Lines holding the word "item" must be located in the listing below and copied.

:: DATA FOR THIS TASK ::
⁂

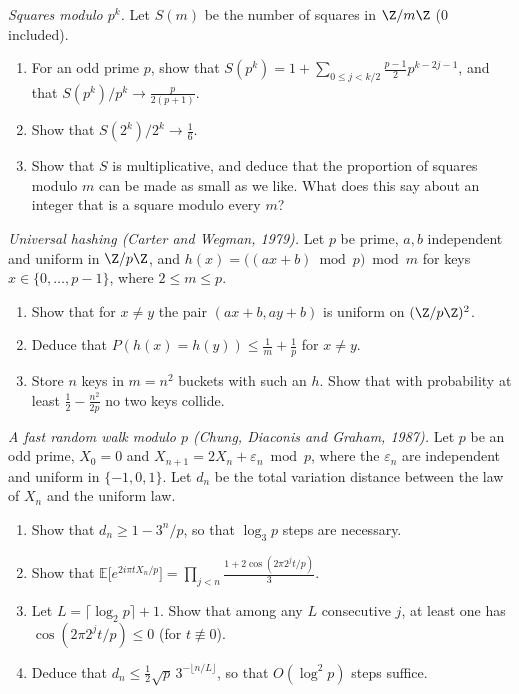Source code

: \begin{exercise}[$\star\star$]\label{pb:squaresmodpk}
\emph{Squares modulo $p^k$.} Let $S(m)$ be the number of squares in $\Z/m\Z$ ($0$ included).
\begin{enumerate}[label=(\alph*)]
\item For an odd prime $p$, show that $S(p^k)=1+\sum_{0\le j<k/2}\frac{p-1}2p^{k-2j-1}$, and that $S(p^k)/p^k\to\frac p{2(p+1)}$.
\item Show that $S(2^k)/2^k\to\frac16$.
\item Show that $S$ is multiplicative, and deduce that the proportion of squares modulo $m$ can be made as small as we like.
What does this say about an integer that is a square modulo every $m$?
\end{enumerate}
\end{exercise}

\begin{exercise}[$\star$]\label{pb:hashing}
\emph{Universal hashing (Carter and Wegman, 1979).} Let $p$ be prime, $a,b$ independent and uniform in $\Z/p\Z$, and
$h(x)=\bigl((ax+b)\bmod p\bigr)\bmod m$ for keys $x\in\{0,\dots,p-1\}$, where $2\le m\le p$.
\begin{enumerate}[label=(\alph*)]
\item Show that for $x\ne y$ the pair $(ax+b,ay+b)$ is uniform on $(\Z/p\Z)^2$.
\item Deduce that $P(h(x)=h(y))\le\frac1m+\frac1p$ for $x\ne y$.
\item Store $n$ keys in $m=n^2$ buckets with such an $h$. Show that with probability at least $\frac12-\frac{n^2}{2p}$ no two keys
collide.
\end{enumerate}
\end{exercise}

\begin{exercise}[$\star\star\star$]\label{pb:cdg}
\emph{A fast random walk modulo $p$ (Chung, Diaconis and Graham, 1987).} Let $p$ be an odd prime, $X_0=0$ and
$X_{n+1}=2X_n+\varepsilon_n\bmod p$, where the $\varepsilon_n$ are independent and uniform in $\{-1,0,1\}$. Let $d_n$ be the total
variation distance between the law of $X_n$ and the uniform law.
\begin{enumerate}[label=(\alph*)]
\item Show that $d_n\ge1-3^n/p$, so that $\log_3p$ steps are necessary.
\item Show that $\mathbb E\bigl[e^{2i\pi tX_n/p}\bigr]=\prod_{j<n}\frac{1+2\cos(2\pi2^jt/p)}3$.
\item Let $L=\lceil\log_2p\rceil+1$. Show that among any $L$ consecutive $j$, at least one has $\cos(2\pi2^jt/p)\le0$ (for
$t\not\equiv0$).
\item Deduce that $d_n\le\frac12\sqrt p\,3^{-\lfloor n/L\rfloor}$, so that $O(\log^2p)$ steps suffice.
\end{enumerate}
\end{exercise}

⁂

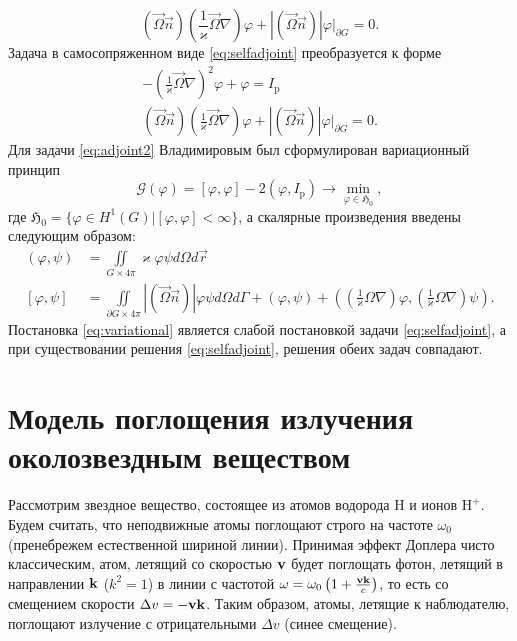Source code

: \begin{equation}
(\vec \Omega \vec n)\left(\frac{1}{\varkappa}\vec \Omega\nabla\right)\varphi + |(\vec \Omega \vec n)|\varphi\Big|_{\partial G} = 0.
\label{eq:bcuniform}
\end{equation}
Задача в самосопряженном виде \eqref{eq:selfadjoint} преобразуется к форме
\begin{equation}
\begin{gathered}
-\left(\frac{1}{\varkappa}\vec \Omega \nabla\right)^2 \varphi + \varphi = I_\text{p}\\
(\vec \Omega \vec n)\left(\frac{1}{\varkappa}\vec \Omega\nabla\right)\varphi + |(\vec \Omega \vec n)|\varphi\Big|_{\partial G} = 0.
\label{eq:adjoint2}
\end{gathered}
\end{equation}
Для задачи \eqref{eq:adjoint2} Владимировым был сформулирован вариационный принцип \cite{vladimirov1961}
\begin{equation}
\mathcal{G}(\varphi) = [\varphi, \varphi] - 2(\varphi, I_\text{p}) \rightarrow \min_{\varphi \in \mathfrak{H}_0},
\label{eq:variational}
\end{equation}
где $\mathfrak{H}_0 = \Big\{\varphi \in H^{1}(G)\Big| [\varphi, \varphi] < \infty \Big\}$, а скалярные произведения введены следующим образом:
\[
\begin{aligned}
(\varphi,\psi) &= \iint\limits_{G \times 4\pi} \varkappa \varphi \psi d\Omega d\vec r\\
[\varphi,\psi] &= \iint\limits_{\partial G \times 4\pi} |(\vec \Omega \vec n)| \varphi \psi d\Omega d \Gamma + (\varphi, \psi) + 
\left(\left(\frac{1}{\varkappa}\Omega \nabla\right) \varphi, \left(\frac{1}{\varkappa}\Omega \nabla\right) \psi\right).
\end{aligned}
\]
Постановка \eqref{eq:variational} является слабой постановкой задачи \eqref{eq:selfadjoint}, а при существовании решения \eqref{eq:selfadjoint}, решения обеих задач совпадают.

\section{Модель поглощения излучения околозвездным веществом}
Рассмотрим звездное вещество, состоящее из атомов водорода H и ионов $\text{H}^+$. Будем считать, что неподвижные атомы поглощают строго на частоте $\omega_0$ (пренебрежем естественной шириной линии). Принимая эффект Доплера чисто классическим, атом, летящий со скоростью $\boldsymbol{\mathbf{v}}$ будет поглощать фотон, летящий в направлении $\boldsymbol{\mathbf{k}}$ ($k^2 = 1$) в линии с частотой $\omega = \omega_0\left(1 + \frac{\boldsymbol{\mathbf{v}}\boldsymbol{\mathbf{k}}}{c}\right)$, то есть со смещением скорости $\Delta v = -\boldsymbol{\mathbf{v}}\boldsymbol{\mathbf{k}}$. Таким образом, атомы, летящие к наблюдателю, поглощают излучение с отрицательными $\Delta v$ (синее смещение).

⁂

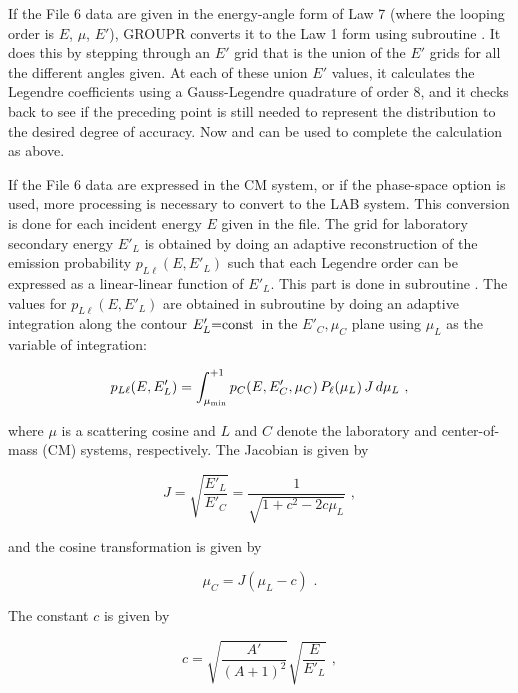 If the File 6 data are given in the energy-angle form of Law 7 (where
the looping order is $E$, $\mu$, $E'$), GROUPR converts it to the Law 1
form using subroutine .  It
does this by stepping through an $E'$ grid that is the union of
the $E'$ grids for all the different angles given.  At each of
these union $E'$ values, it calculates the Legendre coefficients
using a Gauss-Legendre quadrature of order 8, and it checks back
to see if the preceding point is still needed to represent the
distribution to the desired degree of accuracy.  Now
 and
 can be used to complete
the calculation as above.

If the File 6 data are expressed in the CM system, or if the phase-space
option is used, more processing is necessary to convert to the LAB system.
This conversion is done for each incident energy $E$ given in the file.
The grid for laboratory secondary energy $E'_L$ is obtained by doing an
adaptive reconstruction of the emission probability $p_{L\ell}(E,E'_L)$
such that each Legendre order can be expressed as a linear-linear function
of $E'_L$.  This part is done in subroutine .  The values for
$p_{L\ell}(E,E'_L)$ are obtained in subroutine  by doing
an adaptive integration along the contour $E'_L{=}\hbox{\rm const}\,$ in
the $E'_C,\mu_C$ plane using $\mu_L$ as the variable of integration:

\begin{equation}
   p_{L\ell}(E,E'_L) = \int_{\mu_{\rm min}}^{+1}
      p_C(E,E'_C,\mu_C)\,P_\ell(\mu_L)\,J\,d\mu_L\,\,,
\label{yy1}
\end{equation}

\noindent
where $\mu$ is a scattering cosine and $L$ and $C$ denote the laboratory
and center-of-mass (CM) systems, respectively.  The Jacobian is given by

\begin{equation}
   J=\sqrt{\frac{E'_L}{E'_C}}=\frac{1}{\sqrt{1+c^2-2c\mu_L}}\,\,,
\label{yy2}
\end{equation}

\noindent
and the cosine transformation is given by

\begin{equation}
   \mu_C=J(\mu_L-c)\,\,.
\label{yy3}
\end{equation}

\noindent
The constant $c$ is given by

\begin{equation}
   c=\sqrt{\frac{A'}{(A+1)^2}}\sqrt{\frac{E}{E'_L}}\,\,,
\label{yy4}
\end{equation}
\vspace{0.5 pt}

⁂

:: ANSWER BELOW ::
\item For an odd prime $p$, show that $S(p^k)=1+\sum_{0\le j<k/2}\frac{p-1}2p^{k-2j-1}$, and that $S(p^k)/p^k\to\frac p{2(p+1)}$.
\item Show that $S(2^k)/2^k\to\frac16$.
\item Show that $S$ is multiplicative, and deduce that the proportion of squares modulo $m$ can be made as small as we like.
\item Show that for $x\ne y$ the pair $(ax+b,ay+b)$ is uniform on $(\Z/p\Z)^2$.
\item Deduce that $P(h(x)=h(y))\le\frac1m+\frac1p$ for $x\ne y$.
\item Store $n$ keys in $m=n^2$ buckets with such an $h$. Show that with probability at least $\frac12-\frac{n^2}{2p}$ no two keys
\item Show that $d_n\ge1-3^n/p$, so that $\log_3p$ steps are necessary.
\item Show that $\mathbb E\bigl[e^{2i\pi tX_n/p}\bigr]=\prod_{j<n}\frac{1+2\cos(2\pi2^jt/p)}3$.
\item Let $L=\lceil\log_2p\rceil+1$. Show that among any $L$ consecutive $j$, at least one has $\cos(2\pi2^jt/p)\le0$ (for
\item Deduce that $d_n\le\frac12\sqrt p\,3^{-\lfloor n/L\rfloor}$, so that $O(\log^2p)$ steps suffice.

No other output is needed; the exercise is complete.